A similar percentage applies to the job market. Directors of companies listed on the JSE are overwhelmingly white. Pick n Pay Stores, the subject of strike action and accusations of racism, has 14 directors, two of whom are black, which works out to 14%. Pick n Pay Holdings has 100% white directors.
Jobs at the bottom end of the market — such as refuse workers — are almost totally black. The poorest people are almost all black.
Are the above statistics important? Is it necessarily bad that Pick n Pay’s directors are not representative of the nations’ demographics? As a public company, Pick n Pay’s shareholders have a right to elect whoever they please.
Should we care that one of the population groups in a non-racial society is more underrepresented than the normal statistical curve?
In any country some people are wealthier than others. This is represented by the income distribution curve. Recent reports, in some cases denied by Trevor Manuel, show that South Africa’s Gini coefficient, which represents income inequality, is the worst in the world.
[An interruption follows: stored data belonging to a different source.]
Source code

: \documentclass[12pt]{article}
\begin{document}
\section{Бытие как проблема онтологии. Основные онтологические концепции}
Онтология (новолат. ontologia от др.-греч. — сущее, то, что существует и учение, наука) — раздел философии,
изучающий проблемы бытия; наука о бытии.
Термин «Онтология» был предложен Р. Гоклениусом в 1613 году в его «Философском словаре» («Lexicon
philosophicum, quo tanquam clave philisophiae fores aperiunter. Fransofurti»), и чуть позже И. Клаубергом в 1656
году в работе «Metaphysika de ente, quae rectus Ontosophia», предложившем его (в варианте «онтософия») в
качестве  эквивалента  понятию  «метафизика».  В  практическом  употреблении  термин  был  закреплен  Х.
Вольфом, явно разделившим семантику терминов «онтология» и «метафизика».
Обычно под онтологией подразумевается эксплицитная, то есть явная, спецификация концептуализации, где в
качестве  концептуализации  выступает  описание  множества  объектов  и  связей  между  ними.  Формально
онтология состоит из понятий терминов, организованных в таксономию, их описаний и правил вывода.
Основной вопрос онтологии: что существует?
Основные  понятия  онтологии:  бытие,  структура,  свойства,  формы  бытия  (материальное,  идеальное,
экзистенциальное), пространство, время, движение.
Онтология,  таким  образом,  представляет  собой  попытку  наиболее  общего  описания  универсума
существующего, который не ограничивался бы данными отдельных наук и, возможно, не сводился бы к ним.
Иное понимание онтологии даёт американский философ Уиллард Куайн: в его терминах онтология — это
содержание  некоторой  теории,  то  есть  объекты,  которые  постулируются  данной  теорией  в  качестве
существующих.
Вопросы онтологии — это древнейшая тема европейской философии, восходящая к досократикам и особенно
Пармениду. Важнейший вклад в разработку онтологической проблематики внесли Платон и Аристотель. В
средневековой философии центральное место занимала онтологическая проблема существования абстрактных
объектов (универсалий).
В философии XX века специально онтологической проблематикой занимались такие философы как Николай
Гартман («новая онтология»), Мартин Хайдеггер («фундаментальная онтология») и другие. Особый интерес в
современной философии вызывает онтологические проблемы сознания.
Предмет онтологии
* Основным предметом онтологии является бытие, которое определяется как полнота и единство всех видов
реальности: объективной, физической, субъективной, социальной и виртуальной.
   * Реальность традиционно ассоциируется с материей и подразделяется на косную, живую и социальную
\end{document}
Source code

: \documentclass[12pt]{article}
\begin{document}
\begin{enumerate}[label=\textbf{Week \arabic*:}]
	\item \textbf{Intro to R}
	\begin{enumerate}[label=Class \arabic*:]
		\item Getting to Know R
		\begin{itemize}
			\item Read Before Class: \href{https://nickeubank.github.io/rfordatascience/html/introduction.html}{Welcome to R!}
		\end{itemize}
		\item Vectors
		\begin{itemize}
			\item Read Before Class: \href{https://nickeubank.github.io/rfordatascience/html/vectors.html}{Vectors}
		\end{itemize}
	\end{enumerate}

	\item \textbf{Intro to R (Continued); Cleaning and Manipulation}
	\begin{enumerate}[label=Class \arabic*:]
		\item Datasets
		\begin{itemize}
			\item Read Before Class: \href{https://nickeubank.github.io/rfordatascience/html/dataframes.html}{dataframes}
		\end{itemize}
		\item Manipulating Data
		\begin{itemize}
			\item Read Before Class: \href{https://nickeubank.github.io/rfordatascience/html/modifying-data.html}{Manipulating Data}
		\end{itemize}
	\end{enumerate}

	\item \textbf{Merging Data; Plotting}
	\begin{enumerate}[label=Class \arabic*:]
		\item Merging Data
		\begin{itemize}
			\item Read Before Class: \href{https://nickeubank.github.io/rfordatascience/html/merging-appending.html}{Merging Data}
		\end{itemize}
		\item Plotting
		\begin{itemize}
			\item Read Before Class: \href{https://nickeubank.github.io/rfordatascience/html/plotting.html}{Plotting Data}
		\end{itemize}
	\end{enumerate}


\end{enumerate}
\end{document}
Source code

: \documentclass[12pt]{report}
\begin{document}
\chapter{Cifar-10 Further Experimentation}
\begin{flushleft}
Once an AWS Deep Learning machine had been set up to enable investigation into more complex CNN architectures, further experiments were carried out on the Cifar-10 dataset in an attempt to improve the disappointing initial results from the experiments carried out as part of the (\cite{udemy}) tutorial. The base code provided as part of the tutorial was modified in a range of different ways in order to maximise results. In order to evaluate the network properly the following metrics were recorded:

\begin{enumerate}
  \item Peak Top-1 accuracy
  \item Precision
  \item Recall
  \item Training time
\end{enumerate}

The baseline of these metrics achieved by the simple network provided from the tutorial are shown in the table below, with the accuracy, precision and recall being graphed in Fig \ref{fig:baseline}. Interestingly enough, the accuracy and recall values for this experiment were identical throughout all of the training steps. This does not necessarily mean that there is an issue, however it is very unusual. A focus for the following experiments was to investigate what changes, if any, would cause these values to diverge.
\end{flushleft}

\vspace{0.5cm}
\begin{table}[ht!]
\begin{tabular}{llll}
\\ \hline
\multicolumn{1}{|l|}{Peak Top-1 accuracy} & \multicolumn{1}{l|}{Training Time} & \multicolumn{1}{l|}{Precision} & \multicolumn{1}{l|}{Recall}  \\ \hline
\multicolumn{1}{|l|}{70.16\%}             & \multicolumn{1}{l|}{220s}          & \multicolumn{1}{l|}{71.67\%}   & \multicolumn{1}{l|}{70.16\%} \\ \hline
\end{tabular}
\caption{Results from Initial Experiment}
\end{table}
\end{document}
South Africa is a special case in that the Gini coefficient almost exactly mirrors the racial breakdown. If we choose to do something about income equality, we have to know where to start — and with whom.
We all know exactly why this income, wealth and job disparity exists. No matter how anyone spins it, it is a relic from apartheid, when black people were denied various rights. The new South Africa was created to redress this inequality.
But in a macroeconomic environment, something is wrong if a particular group, which for 40 years had been legislatively disadvantaged, remains so today.
It is completely fair to expect that the new South Africa would have redressed this inequality. There has been some progress. We all have equal rights, but the people living in squatter camps — the poorest, the least educated, holders of the worst jobs — are all still black. The millionaires remain white. Sure, there are exceptions — Tokyo Sexwale, Cyril Ramaphosa, Patrice Motsepe — but they are in the minority.
Is it fair to let the free-market economy take care of inequalities, to allow Adam Smith’s invisible hand to take care of the market? This would be true if the market had not been so badly dislocated during the old regime.
Whites received undue and unearned benefits, which that they are still using today to gain competitive advantage. Would PnP’s Raymond Ackerman have been as successful if he had been born black, in a shack, with no education?
Based on the man himself as a superhuman, chances are he would have succeeded no matter what obstacle stood in his way. Herman Mashaba, founder of Black Like Me cosmetics, succeeded in the pre-1994 days despite the hardships.
For all other average humans it would have been different. In 1994 the playing fields were not level — whites still had more capital and the education to be able to hold on to their competitive advantage. Some form of remedial action was needed.
There are still many questions: Why has it taken so long for very little to happen? Simple! BEE is a new policy — it has been only two years since the codes came out. BEE is trying to change the old, discredited mindset of other government empowerment policies that have not really worked.
What should be done to rectify the situation? Broad-based black economic empowerment needs to be implemented properly. It is a policy that encourages companies to invest in skills development, enterprise development and procurement, corporate social investment, employment equity and to consider selling shares.